Dataset items
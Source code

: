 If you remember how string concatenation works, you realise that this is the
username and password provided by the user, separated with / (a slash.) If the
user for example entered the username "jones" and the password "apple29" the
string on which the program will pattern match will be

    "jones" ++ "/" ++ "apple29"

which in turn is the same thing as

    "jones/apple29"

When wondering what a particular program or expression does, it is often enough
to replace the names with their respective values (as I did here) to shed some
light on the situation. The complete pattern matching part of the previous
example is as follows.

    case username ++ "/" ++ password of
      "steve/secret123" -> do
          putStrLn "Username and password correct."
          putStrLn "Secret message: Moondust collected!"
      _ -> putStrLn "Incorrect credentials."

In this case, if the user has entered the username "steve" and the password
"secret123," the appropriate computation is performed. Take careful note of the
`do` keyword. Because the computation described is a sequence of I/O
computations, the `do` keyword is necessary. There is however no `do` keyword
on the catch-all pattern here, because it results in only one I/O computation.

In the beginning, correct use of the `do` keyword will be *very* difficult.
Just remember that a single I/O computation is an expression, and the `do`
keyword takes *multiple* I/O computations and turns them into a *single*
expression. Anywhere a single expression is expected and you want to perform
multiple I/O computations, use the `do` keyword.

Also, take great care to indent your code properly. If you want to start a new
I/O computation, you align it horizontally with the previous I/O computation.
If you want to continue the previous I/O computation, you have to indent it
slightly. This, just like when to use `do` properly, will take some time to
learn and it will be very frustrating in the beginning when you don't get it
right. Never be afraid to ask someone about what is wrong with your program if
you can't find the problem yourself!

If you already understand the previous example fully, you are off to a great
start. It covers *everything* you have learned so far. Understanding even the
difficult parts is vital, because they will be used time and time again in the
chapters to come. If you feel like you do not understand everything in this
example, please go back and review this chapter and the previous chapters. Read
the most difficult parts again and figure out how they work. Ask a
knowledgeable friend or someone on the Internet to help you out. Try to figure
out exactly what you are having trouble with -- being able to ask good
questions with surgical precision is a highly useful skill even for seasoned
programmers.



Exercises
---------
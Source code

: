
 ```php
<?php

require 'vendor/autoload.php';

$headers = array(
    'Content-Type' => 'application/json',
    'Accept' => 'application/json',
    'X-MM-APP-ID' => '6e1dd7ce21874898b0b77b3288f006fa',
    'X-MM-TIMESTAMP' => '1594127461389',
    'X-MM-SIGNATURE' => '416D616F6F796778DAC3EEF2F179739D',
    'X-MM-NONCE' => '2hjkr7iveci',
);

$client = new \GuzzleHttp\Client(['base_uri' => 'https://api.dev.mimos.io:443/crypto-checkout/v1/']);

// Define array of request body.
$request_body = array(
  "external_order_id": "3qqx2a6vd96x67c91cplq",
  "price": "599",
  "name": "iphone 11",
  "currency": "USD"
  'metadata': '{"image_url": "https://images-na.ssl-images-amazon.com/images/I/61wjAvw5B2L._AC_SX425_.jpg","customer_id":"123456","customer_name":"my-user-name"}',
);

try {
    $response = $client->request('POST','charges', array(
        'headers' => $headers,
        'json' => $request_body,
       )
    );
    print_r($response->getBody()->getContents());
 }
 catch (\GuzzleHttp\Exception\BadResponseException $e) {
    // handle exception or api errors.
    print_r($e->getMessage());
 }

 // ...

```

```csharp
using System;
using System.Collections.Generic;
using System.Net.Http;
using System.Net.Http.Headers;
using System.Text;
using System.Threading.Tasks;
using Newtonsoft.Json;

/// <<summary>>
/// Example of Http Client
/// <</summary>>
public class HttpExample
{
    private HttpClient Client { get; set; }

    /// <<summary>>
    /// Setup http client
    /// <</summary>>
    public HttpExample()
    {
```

■ **Work request**
The answer must be a word-for-word transcription of every record above.

■ **Task answer**
Source code

: If you remember how string concatenation works, you realise that this is the
username and password provided by the user, separated with / (a slash.) If the
user for example entered the username "jones" and the password "apple29" the
string on which the program will pattern match will be

    "jones" ++ "/" ++ "apple29"

which in turn is the same thing as

    "jones/apple29"

When wondering what a particular program or expression does, it is often enough
to replace the names with their respective values (as I did here) to shed some
light on the situation. The complete pattern matching part of the previous
example is as follows.

    case username ++ "/" ++ password of
      "steve/secret123" -> do
          putStrLn "Username and password correct."
          putStrLn "Secret message: Moondust collected!"
      _ -> putStrLn "Incorrect credentials."

In this case, if the user has entered the username "steve" and the password
"secret123," the appropriate computation is performed. Take careful note of the
`do` keyword. Because the computation described is a sequence of I/O
computations, the `do` keyword is necessary. There is however no `do` keyword
on the catch-all pattern here, because it results in only one I/O computation.

In the beginning, correct use of the `do` keyword will be *very* difficult.
Just remember that a single I/O computation is an expression, and the `do`
keyword takes *multiple* I/O computations and turns them into a *single*
expression. Anywhere a single expression is expected and you want to perform
multiple I/O computations, use the `do` keyword.

Also, take great care to indent your code properly. If you want to start a new
I/O computation, you align it horizontally with the previous I/O computation.
If you want to continue the previous I/O computation, you have to indent it
slightly. This, just like when to use `do` properly, will take some time to
learn and it will be very frustrating in the beginning when you don't get it
right. Never be afraid to ask someone about what is wrong with your program if
you can't find the problem yourself!

If you already understand the previous example fully, you are off to a great
start. It covers *everything* you have learned so far. Understanding even the
difficult parts is vital, because they will be used time and time again in the
chapters to come. If you feel like you do not understand everything in this
example, please go back and review this chapter and the previous chapters. Read
the most difficult parts again and figure out how they work. Ask a
knowledgeable friend or someone on the Internet to help you out. Try to figure
out exactly what you are having trouble with -- being able to ask good
questions with surgical precision is a highly useful skill even for seasoned
programmers.



Exercises
---------
Source code

:
 ```php
<?php

require 'vendor/autoload.php';

$headers = array(
    'Content-Type' => 'application/json',
    'Accept' => 'application/json',
    'X-MM-APP-ID' => '6e1dd7ce21874898b0b77b3288f006fa',
    'X-MM-TIMESTAMP' => '1594127461389',
    'X-MM-SIGNATURE' => '416D616F6F796778DAC3EEF2F179739D',
    'X-MM-NONCE' => '2hjkr7iveci',
);

$client = new \GuzzleHttp\Client(['base_uri' => 'https://api.dev.mimos.io:443/crypto-checkout/v1/']);

// Define array of request body.
$request_body = array(
  "external_order_id": "3qqx2a6vd96x67c91cplq",
  "price": "599",
  "name": "iphone 11",
  "currency": "USD"
  'metadata': '{"image_url": "https://images-na.ssl-images-amazon.com/images/I/61wjAvw5B2L._AC_SX425_.jpg","customer_id":"123456","customer_name":"my-user-name"}',
);

try {
    $response = $client->request('POST','charges', array(
        'headers' => $headers,
        'json' => $request_body,
       )
    );
    print_r($response->getBody()->getContents());
 }
 catch (\GuzzleHttp\Exception\BadResponseException $e) {
    // handle exception or api errors.
    print_r($e->getMessage());
 }

 // ...

```

```csharp
using System;
using System.Collections.Generic;
using System.Net.Http;
using System.Net.Http.Headers;
using System.Text;
using System.Threading.Tasks;
using Newtonsoft.Json;

/// <<summary>>
/// Example of Http Client
/// <</summary>>
public class HttpExample
{
    private HttpClient Client { get; set; }

    /// <<summary>>
    /// Setup http client
    /// <</summary>>
    public HttpExample()
    {
```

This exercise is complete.